The money and people the federal government is devoting to fighting crime have increased dramatically in the last three years, and the crime rate has sharply declined.
Yet the scales of criminal justice remain tilted heavily in favor of the rights of criminals and against those of law-abiding citizens.
The need for legislative reform has been recognized by the Senate in its approval of a vast array of reforms to our ability to fight crime. These include proposals affecting bail, sentencing, forfeiture, drug trafficking and organized crime, justice assistance to state and local governments, and prison crowding.
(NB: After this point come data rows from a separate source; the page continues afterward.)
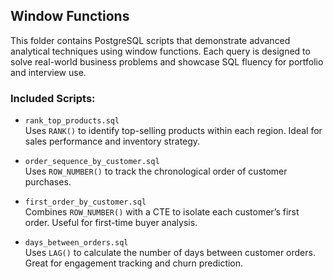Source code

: ##  Window Functions

This folder contains PostgreSQL scripts that demonstrate advanced analytical techniques using window functions. Each query is designed to solve real-world business problems and showcase SQL fluency for portfolio and interview use.

### Included Scripts:
- `rank_top_products.sql`  
  Uses `RANK()` to identify top-selling products within each region. Ideal for sales performance and inventory strategy.

- `order_sequence_by_customer.sql`  
  Uses `ROW_NUMBER()` to track the chronological order of customer purchases.

- `first_order_by_customer.sql`  
  Combines `ROW_NUMBER()` with a CTE to isolate each customer’s first order. Useful for first-time buyer analysis.

- `days_between_orders.sql`  
  Uses `LAG()` to calculate the number of days between customer orders. Great for engagement tracking and churn prediction.
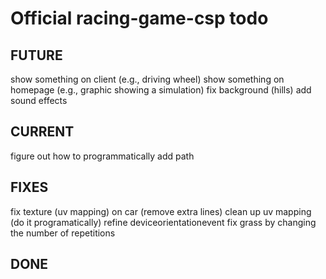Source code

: # Official racing-game-csp todo

## FUTURE
show something on client (e.g., driving wheel)
show something on homepage (e.g., graphic showing a simulation)
fix background (hills)
add sound effects

## CURRENT
figure out how to programmatically add path

## FIXES
fix texture (uv mapping) on car (remove extra lines)
clean up uv mapping (do it programatically)
refine deviceorientationevent
fix grass by changing the number of repetitions

## DONE
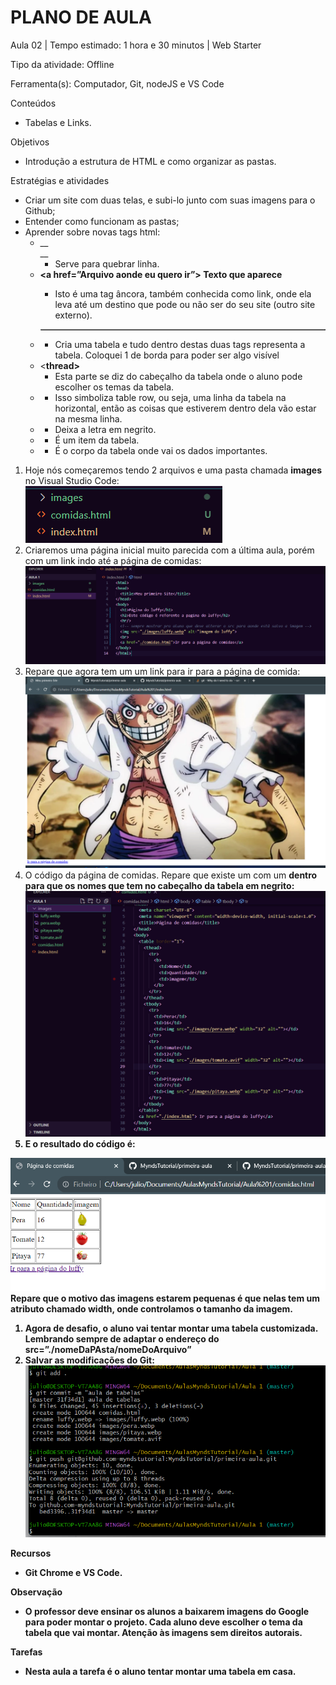 # __PLANO DE AULA__

Aula 02 | Tempo estimado: 1 hora e 30 minutos | Web Starter

Tipo da atividade: Offline

Ferramenta\(s\): Computador, Git, nodeJS e VS Code

Conteúdos

- Tabelas e Links\.

Objetivos

- Introdução a estrutura de HTML e como organizar as pastas\.

Estratégias e atividades

- Criar um site com duas telas, e subi\-lo junto com suas imagens para o Github;
- Entender como funcionam as pastas;
- Aprender sobre novas tags html: 
	- __<br> __
		- Serve para quebrar linha\.
	- __<a href=”Arquivo aonde eu quero ir”> Texto que aparece<a/>__
		- Isto é uma tag âncora, também conhecida como link, onde ela leva até um destino que pode ou não ser do seu site \(outro site externo\)\.
	- __<table border=”1”></table>__
		- Cria uma tabela e tudo dentro destas duas tags representa a tabela\. Coloquei 1 de borda para poder ser algo visível
	- <__thread> </thread>__
		- Esta parte se diz do cabeçalho da tabela onde o aluno pode escolher os temas da tabela\.
	- __<tr> </tr>__
		- Isso simboliza table row, ou seja, uma linha da tabela na horizontal, então as coisas que estiverem dentro dela vão estar na mesma linha\.
	- __<b> </b>__
		- Deixa a letra em negrito\.
	- __<td> </td>__
		- É um item da tabela\.
	- __<tbody> </tbody>__
		- É o corpo da tabela onde vai os dados importantes\.

1. Hoje nós começaremos tendo 2 arquivos e uma pasta chamada __images__ no Visual Studio Code:  
![](https://raw.githubusercontent.com/YanBarbosaLouzada/docx-to-md/master/imagens/img_1758290910315033600.png)
2. Criaremos uma página inicial muito parecida com a última aula, porém com um link indo até a página de comidas:![](https://raw.githubusercontent.com/YanBarbosaLouzada/docx-to-md/master/imagens/img_1758290910316035600.png)
3.  Repare que agora tem um um link para ir para a página de comida:![](https://raw.githubusercontent.com/YanBarbosaLouzada/docx-to-md/master/imagens/img_1758290910318037900.png)
4. O código da página de comidas\. Repare que existe um <thead> com um <b> dentro para que os nomes que tem no cabeçalho da tabela em negrito:  
![](https://raw.githubusercontent.com/YanBarbosaLouzada/docx-to-md/master/imagens/img_1758290910324033600.png)
5. E o resultado do código é:

![](https://raw.githubusercontent.com/YanBarbosaLouzada/docx-to-md/master/imagens/img_1758290910326036100.png)  
Repare que o motivo das imagens estarem pequenas é que nelas tem um atributo chamado __width__, onde controlamos o tamanho da imagem\.

1. Agora de desafio, o aluno vai tentar montar uma tabela customizada\. Lembrando sempre de adaptar o endereço do src=”\./nomeDaPAsta/nomeDoArquivo”
2. Salvar as modificações do Git:![](https://raw.githubusercontent.com/YanBarbosaLouzada/docx-to-md/master/imagens/img_1758290910328936600.png)

Recursos

- Git Chrome e VS Code\.

Observação

- O professor deve ensinar os alunos a baixarem imagens do Google para poder montar o projeto\. Cada aluno deve escolher o tema da tabela que vai montar\. Atenção às imagens sem direitos autorais\.

Tarefas

- Nesta aula a tarefa é o aluno tentar montar uma tabela em casa\.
These reforms would remove loopholes and imbalances from our federal laws, which have allowed criminals who ought to be in jail to prey upon the public.
Three needed legislative reforms - on capital punishment, insanity defense, and the exclusionary rule - are still widely misunderstood.
The capital-punishment bill is designed to establish constitutional procedures for the imposition of the death penalty for certain extreme and violent federal crimes. Its practical effect would be to restore the possibility of capital punishment under federal law for aggravated offenses of homicide, treason, espionage, and the attempted murder of the president.
The desire of the American people to exact a just and proportionate punishment is evidenced by public opinion polls and by the enactment of capital-punishment legislation in 37 states. The Supreme Court's approval of these procedurally sound statutes demonstrates the weakness of so-called constitutional arguments against the death penalty.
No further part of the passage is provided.